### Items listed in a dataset
((

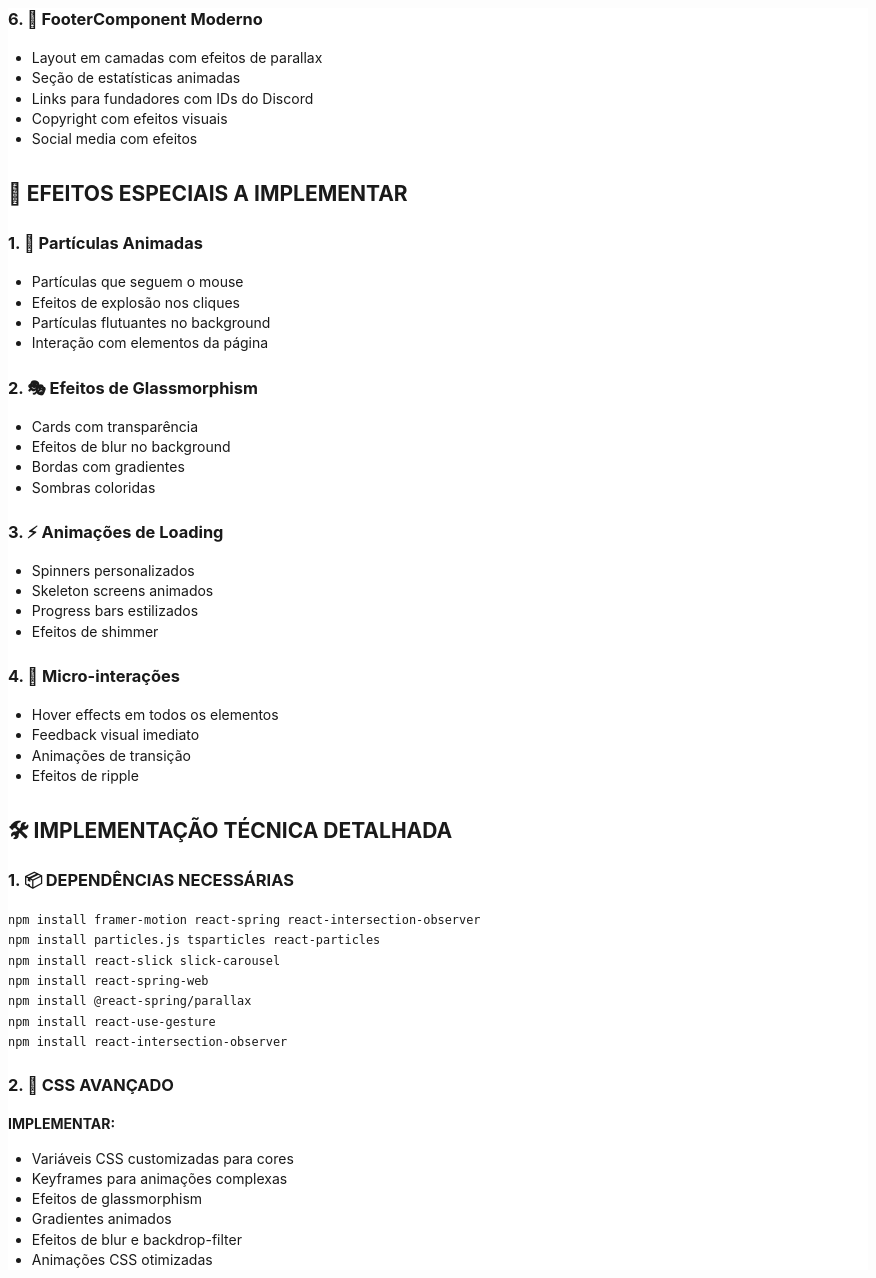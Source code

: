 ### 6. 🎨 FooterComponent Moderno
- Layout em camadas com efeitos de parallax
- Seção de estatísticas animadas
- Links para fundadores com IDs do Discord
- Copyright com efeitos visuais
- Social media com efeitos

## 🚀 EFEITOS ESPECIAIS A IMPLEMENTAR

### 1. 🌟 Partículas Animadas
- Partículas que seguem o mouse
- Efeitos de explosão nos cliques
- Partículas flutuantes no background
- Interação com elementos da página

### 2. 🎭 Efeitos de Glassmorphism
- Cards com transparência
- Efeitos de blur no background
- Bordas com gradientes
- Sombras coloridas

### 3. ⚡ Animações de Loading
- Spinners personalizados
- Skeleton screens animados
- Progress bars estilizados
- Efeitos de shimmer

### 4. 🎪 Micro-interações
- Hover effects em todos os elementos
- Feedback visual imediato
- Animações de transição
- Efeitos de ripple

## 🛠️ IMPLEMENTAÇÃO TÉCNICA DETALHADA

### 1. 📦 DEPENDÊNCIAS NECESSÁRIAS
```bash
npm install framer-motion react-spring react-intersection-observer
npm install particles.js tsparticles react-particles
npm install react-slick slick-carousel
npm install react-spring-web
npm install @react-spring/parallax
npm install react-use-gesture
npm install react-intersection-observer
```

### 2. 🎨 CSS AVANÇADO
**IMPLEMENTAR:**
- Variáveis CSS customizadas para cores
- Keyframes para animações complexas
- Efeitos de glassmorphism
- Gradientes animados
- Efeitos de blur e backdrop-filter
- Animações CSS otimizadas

))

### REQUIRED WORK
Considering each line of the records on its own, count those that contain "elementos" and give only that number.

### ANSWER BOX
2